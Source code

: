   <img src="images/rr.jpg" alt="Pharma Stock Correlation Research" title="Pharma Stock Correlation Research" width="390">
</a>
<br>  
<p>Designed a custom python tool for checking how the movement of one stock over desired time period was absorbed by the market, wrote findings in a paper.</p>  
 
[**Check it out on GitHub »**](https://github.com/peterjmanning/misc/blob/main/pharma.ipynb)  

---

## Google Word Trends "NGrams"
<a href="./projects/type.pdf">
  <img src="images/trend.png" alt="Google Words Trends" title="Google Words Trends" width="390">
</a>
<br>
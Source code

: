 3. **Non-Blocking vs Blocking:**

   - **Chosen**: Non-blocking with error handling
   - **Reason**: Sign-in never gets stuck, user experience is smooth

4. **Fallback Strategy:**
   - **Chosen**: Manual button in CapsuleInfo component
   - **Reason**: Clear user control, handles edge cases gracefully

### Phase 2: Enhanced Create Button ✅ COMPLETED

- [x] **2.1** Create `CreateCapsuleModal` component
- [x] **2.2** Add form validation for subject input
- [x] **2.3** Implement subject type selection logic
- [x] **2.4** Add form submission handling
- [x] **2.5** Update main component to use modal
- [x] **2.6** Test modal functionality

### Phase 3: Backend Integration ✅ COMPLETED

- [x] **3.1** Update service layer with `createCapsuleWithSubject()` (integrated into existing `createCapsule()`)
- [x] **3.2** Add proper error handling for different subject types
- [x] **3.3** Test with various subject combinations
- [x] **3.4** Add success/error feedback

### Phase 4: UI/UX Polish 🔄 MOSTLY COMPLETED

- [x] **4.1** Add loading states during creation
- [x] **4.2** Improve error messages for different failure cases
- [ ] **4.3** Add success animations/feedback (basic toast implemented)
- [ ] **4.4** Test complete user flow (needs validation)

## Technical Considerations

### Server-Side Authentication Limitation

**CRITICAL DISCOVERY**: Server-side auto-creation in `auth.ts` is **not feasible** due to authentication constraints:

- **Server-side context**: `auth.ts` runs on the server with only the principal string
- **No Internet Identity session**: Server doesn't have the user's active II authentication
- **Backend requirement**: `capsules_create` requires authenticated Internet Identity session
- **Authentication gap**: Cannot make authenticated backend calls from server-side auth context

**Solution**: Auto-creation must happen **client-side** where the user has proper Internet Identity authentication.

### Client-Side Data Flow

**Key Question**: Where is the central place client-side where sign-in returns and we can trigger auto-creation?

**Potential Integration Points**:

**What this task involves**
Going through the records above line by line, tally those with the word "Chosen" and answer with the number only.

**Completed task**
2